[Data for the task]
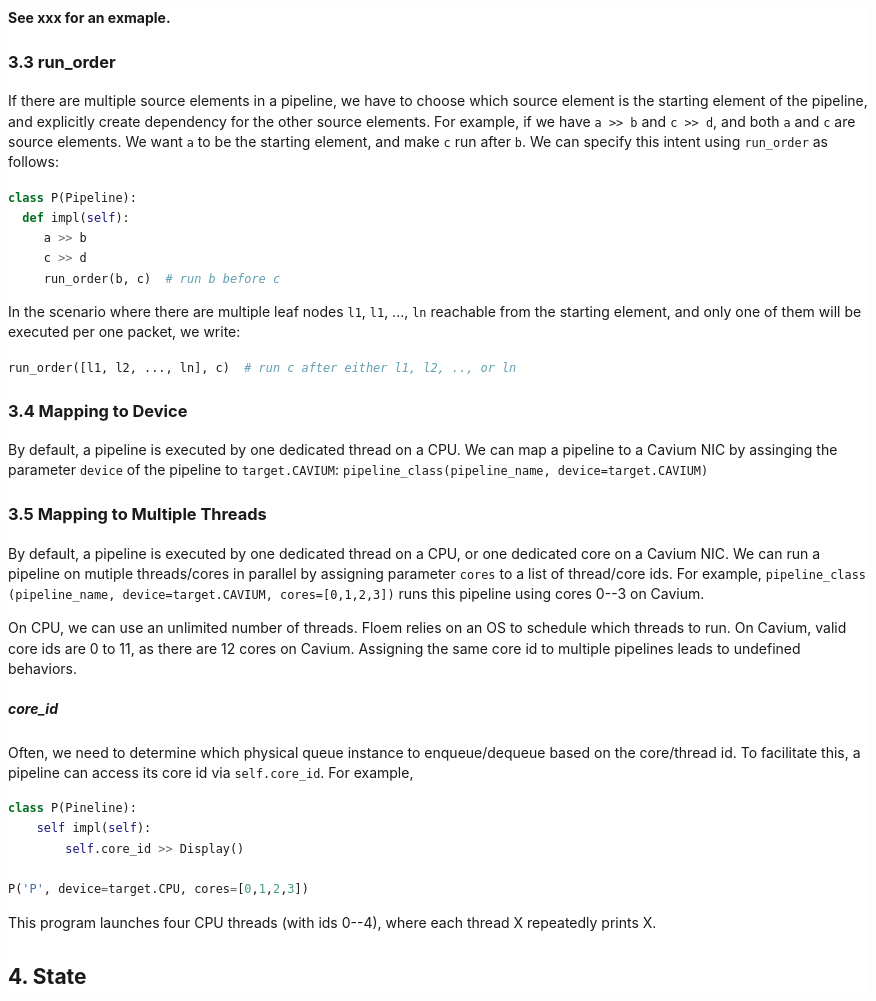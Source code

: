 **See xxx for an exmaple.**


### 3.3 run_order

If there are multiple source elements in a pipeline, we have to choose which source element is the starting element of the pipeline, and explicitly create dependency for the other source elements. For example, if we have `a >> b` and `c >> d`, and both `a` and `c` are source elements. We want `a` to be the starting element, and make `c` run after `b`. We can specify this intent using `run_order` as follows:
```python
class P(Pipeline):
  def impl(self):
     a >> b
     c >> d
     run_order(b, c)  # run b before c
```

In the scenario where there are multiple leaf nodes `l1`, `l1`, ..., `ln` reachable from the starting element, and only one of them will be executed per one packet, we write:
```python
run_order([l1, l2, ..., ln], c)  # run c after either l1, l2, .., or ln
```

### 3.4 Mapping to Device
By default, a pipeline is executed by one dedicated thread on a CPU. We can map a pipeline to a Cavium NIC by assinging the parameter `device` of the pipeline to `target.CAVIUM`: `pipeline_class(pipeline_name, device=target.CAVIUM)`

### 3.5 Mapping to Multiple Threads
By default, a pipeline is executed by one dedicated thread on a CPU, or one dedicated core on a Cavium NIC. We can run a pipeline on mutiple threads/cores in parallel by assigning parameter `cores` to a list of thread/core ids. For example, `pipeline_class(pipeline_name, device=target.CAVIUM, cores=[0,1,2,3])` runs this pipeline using cores 0--3 on Cavium.

On CPU, we can use an unlimited number of threads. Floem relies on an OS to schedule which threads to run. On Cavium, valid core ids are 0 to 11, as there are 12 cores on Cavium. Assigning the same core id to multiple pipelines leads to undefined behaviors.

##### core_id
Often, we need to determine which physical queue instance to enqueue/dequeue based on the core/thread id. To facilitate this, a pipeline can access its core id via `self.core_id`. For example, 
```python
class P(Pineline):
    self impl(self):
        self.core_id >> Display()
        
P('P', device=target.CPU, cores=[0,1,2,3])
```
This program launches four CPU threads (with ids 0--4), where each thread X repeatedly prints X.

<a name="State"></a>
## 4. State
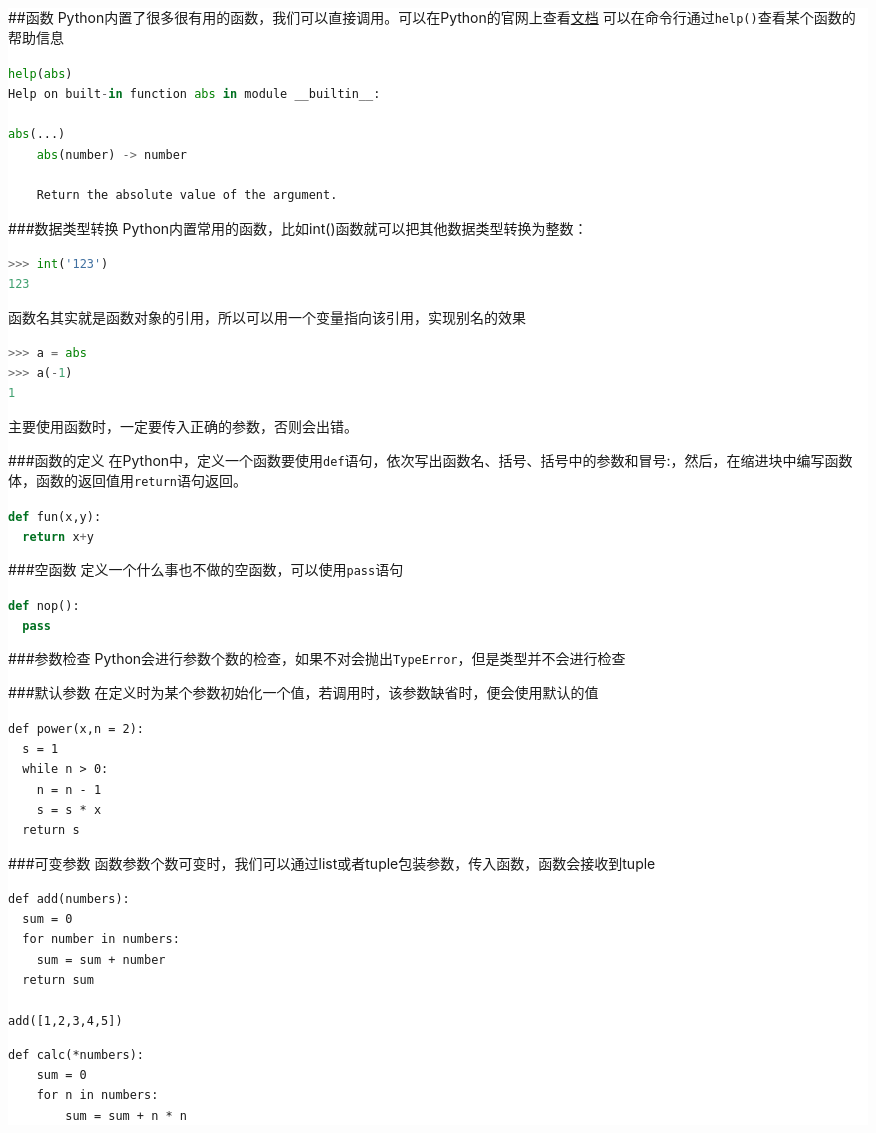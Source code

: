 ##函数
Python内置了很多很有用的函数，我们可以直接调用。可以在Python的官网上查看[文档](http://docs.python.org/2/library/functions.html)
可以在命令行通过`help()`查看某个函数的帮助信息
```Python
help(abs)
Help on built-in function abs in module __builtin__:

abs(...)
    abs(number) -> number
    
    Return the absolute value of the argument.
```

###数据类型转换
Python内置常用的函数，比如int()函数就可以把其他数据类型转换为整数：
```Python
>>> int('123')
123
```
函数名其实就是函数对象的引用，所以可以用一个变量指向该引用，实现别名的效果
```Python
>>> a = abs
>>> a(-1)
1
```
主要使用函数时，一定要传入正确的参数，否则会出错。

###函数的定义
在Python中，定义一个函数要使用`def`语句，依次写出函数名、括号、括号中的参数和冒号:，然后，在缩进块中编写函数体，函数的返回值用`return`语句返回。
```Python
def fun(x,y):
  return x+y
```
###空函数
定义一个什么事也不做的空函数，可以使用`pass`语句
```Python
def nop():
  pass
```
###参数检查
Python会进行参数个数的检查，如果不对会抛出`TypeError`，但是类型并不会进行检查

###默认参数
在定义时为某个参数初始化一个值，若调用时，该参数缺省时，便会使用默认的值
```
def power(x,n = 2):
  s = 1
  while n > 0:
    n = n - 1
    s = s * x
  return s
```
###可变参数
函数参数个数可变时，我们可以通过list或者tuple包装参数，传入函数，函数会接收到tuple
```
def add(numbers):
  sum = 0
  for number in numbers:
    sum = sum + number
  return sum

add([1,2,3,4,5])
```
```
def calc(*numbers):
    sum = 0
    for n in numbers:
        sum = sum + n * n
```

[Aim of the task] Where the material contains a line with "after", return that line.

[Task solution]
If there are multiple source elements in a pipeline, we have to choose which source element is the starting element of the pipeline, and explicitly create dependency for the other source elements. For example, if we have `a >> b` and `c >> d`, and both `a` and `c` are source elements. We want `a` to be the starting element, and make `c` run after `b`. We can specify this intent using `run_order` as follows:
run_order([l1, l2, ..., ln], c)  # run c after either l1, l2, .., or ln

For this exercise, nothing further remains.